◆ **EXERCISE**:
Exclude all pictures, then restate the entries below word for word.

Dataset items
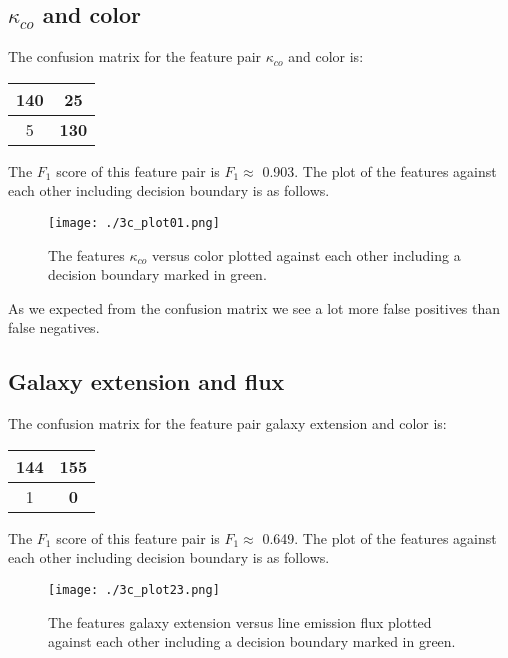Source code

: \subsection*{$\kappa_{co}$ and color}

The confusion matrix for the feature pair $\kappa_{co}$ and color is:

\begin{table}[!h]
\centering
\begin{tabular}{c|c}
\textbf{140} & 25\\ \hline
5 &   \textbf{130}\\
\end{tabular}
\end{table}

The $F_1$ score of this feature pair is $F_1 \approx$ 0.903. The plot of the features against each other including decision boundary is as follows.\\

\begin{figure}[h!]
  \centering
  \texttt{[image: ./3c\_plot01.png]}
  \caption{The features $\kappa_{co}$ versus color plotted against each other including a decision boundary marked in green.}
\end{figure}

As we expected from the confusion matrix we see a lot more false positives than false negatives. 

\subsection*{Galaxy extension and flux}

The confusion matrix for the feature pair galaxy extension and color is:

\begin{table}[!h]
\centering
\begin{tabular}{c|c}
\textbf{144} & 155\\ \hline
1 &   \textbf{0}\\
\end{tabular}
\end{table}

The $F_1$ score of this feature pair is $F_1 \approx$ 0.649. The plot of the features against each other including decision boundary is as follows.\\

\begin{figure}[h!]
  \centering
  \texttt{[image: ./3c\_plot23.png]}
  \caption{The features galaxy extension versus line emission flux plotted against each other including a decision boundary marked in green.}
\end{figure}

◆ **ANSWER TO THIS EXERCISE**:
Source code

: \subsection*{$\kappa_{co}$ and color}

The confusion matrix for the feature pair $\kappa_{co}$ and color is:

\begin{table}[!h]
\centering
\begin{tabular}{c|c}
\textbf{140} & 25\\ \hline
5 &   \textbf{130}\\
\end{tabular}
\end{table}

The $F_1$ score of this feature pair is $F_1 \approx$ 0.903. The plot of the features against each other including decision boundary is as follows.\\

\begin{figure}[h!]
  \centering
  \texttt{[image: ./3c\_plot01.png]}
  \caption{The features $\kappa_{co}$ versus color plotted against each other including a decision boundary marked in green.}
\end{figure}

As we expected from the confusion matrix we see a lot more false positives than false negatives. 

\subsection*{Galaxy extension and flux}

The confusion matrix for the feature pair galaxy extension and color is:

\begin{table}[!h]
\centering
\begin{tabular}{c|c}
\textbf{144} & 155\\ \hline
1 &   \textbf{0}\\
\end{tabular}
\end{table}

The $F_1$ score of this feature pair is $F_1 \approx$ 0.649. The plot of the features against each other including decision boundary is as follows.\\

\begin{figure}[h!]
  \centering
  \texttt{[image: ./3c\_plot23.png]}
  \caption{The features galaxy extension versus line emission flux plotted against each other including a decision boundary marked in green.}
\end{figure}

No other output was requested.